-- Opening Marker --

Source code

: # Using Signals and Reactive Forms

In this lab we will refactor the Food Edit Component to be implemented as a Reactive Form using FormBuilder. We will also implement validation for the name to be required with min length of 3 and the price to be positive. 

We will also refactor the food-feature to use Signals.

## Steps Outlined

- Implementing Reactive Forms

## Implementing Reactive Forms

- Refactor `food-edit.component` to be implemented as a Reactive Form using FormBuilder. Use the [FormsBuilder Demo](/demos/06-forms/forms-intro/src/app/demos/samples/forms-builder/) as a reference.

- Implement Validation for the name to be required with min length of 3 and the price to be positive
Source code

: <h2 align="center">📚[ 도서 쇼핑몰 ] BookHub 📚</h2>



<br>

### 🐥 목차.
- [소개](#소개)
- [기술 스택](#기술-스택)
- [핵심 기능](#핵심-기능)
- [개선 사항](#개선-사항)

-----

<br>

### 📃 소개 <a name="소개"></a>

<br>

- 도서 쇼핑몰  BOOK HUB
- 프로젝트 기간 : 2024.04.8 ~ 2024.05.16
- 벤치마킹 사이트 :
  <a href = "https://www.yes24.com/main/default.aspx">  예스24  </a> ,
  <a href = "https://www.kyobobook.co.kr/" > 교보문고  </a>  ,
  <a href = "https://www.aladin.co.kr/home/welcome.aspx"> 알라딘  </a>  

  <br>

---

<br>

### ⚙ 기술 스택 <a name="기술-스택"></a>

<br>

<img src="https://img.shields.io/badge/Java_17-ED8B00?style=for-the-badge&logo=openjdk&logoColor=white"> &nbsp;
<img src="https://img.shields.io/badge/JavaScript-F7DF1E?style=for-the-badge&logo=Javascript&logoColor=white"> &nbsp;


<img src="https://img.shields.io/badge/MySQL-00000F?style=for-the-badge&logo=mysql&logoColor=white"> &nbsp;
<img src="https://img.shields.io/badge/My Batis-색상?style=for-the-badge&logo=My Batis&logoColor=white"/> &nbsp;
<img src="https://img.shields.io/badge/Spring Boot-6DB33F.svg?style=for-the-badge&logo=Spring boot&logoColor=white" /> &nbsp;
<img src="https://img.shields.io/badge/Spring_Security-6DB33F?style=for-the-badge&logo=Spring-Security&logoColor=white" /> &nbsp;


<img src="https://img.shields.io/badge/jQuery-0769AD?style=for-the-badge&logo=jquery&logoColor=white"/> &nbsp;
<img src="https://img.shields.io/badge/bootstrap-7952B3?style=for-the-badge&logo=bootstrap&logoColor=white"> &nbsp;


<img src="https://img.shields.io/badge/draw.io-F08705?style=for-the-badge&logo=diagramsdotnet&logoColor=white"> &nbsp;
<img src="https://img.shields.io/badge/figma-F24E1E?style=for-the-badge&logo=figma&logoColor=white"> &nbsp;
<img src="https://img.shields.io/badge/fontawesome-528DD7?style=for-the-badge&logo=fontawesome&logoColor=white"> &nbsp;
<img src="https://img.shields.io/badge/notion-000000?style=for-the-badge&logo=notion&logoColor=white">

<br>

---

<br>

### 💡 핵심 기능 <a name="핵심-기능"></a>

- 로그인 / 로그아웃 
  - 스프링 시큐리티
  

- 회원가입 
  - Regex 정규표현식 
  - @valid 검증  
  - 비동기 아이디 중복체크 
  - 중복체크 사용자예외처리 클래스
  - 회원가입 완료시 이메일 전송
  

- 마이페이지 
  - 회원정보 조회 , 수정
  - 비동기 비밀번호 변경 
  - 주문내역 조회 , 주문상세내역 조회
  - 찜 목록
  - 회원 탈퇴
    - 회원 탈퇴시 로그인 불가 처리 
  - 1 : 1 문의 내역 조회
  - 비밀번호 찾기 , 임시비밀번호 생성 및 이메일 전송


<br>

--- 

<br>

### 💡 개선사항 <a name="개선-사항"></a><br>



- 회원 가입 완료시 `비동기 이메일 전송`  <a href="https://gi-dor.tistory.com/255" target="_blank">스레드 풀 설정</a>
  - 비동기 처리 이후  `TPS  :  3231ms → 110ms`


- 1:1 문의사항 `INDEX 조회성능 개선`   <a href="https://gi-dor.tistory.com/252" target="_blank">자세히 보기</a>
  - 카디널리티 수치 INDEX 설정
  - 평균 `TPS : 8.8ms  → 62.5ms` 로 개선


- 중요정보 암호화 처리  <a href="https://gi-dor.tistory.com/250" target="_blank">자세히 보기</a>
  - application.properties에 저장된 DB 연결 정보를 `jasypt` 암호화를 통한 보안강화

-- Closing Marker --

**What you should do**
The whole listing is to be transcribed exactly.

**Task solution**
Source code

: # Using Signals and Reactive Forms

In this lab we will refactor the Food Edit Component to be implemented as a Reactive Form using FormBuilder. We will also implement validation for the name to be required with min length of 3 and the price to be positive. 

We will also refactor the food-feature to use Signals.

## Steps Outlined

- Implementing Reactive Forms

## Implementing Reactive Forms

- Refactor `food-edit.component` to be implemented as a Reactive Form using FormBuilder. Use the [FormsBuilder Demo](/demos/06-forms/forms-intro/src/app/demos/samples/forms-builder/) as a reference.

- Implement Validation for the name to be required with min length of 3 and the price to be positive
Source code

: <h2 align="center">📚[ 도서 쇼핑몰 ] BookHub 📚</h2>



<br>

### 🐥 목차.
- [소개](#소개)
- [기술 스택](#기술-스택)
- [핵심 기능](#핵심-기능)
- [개선 사항](#개선-사항)

-----

<br>

### 📃 소개 <a name="소개"></a>

<br>

- 도서 쇼핑몰  BOOK HUB
- 프로젝트 기간 : 2024.04.8 ~ 2024.05.16
- 벤치마킹 사이트 :
  <a href = "https://www.yes24.com/main/default.aspx">  예스24  </a> ,
  <a href = "https://www.kyobobook.co.kr/" > 교보문고  </a>  ,
  <a href = "https://www.aladin.co.kr/home/welcome.aspx"> 알라딘  </a>  

  <br>

---

<br>

### ⚙ 기술 스택 <a name="기술-스택"></a>

<br>

<img src="https://img.shields.io/badge/Java_17-ED8B00?style=for-the-badge&logo=openjdk&logoColor=white"> &nbsp;
<img src="https://img.shields.io/badge/JavaScript-F7DF1E?style=for-the-badge&logo=Javascript&logoColor=white"> &nbsp;


<img src="https://img.shields.io/badge/MySQL-00000F?style=for-the-badge&logo=mysql&logoColor=white"> &nbsp;
<img src="https://img.shields.io/badge/My Batis-색상?style=for-the-badge&logo=My Batis&logoColor=white"/> &nbsp;
<img src="https://img.shields.io/badge/Spring Boot-6DB33F.svg?style=for-the-badge&logo=Spring boot&logoColor=white" /> &nbsp;
<img src="https://img.shields.io/badge/Spring_Security-6DB33F?style=for-the-badge&logo=Spring-Security&logoColor=white" /> &nbsp;


<img src="https://img.shields.io/badge/jQuery-0769AD?style=for-the-badge&logo=jquery&logoColor=white"/> &nbsp;
<img src="https://img.shields.io/badge/bootstrap-7952B3?style=for-the-badge&logo=bootstrap&logoColor=white"> &nbsp;


<img src="https://img.shields.io/badge/draw.io-F08705?style=for-the-badge&logo=diagramsdotnet&logoColor=white"> &nbsp;
<img src="https://img.shields.io/badge/figma-F24E1E?style=for-the-badge&logo=figma&logoColor=white"> &nbsp;
<img src="https://img.shields.io/badge/fontawesome-528DD7?style=for-the-badge&logo=fontawesome&logoColor=white"> &nbsp;
<img src="https://img.shields.io/badge/notion-000000?style=for-the-badge&logo=notion&logoColor=white">

<br>

---

<br>

### 💡 핵심 기능 <a name="핵심-기능"></a>

- 로그인 / 로그아웃 
  - 스프링 시큐리티
  

- 회원가입 
  - Regex 정규표현식 
  - @valid 검증  
  - 비동기 아이디 중복체크 
  - 중복체크 사용자예외처리 클래스
  - 회원가입 완료시 이메일 전송
  

- 마이페이지 
  - 회원정보 조회 , 수정
  - 비동기 비밀번호 변경 
  - 주문내역 조회 , 주문상세내역 조회
  - 찜 목록
  - 회원 탈퇴
    - 회원 탈퇴시 로그인 불가 처리 
  - 1 : 1 문의 내역 조회
  - 비밀번호 찾기 , 임시비밀번호 생성 및 이메일 전송


<br>

--- 

<br>

### 💡 개선사항 <a name="개선-사항"></a><br>



- 회원 가입 완료시 `비동기 이메일 전송`  <a href="https://gi-dor.tistory.com/255" target="_blank">스레드 풀 설정</a>
  - 비동기 처리 이후  `TPS  :  3231ms → 110ms`


- 1:1 문의사항 `INDEX 조회성능 개선`   <a href="https://gi-dor.tistory.com/252" target="_blank">자세히 보기</a>
  - 카디널리티 수치 INDEX 설정
  - 평균 `TPS : 8.8ms  → 62.5ms` 로 개선


- 중요정보 암호화 처리  <a href="https://gi-dor.tistory.com/250" target="_blank">자세히 보기</a>
  - application.properties에 저장된 DB 연결 정보를 `jasypt` 암호화를 통한 보안강화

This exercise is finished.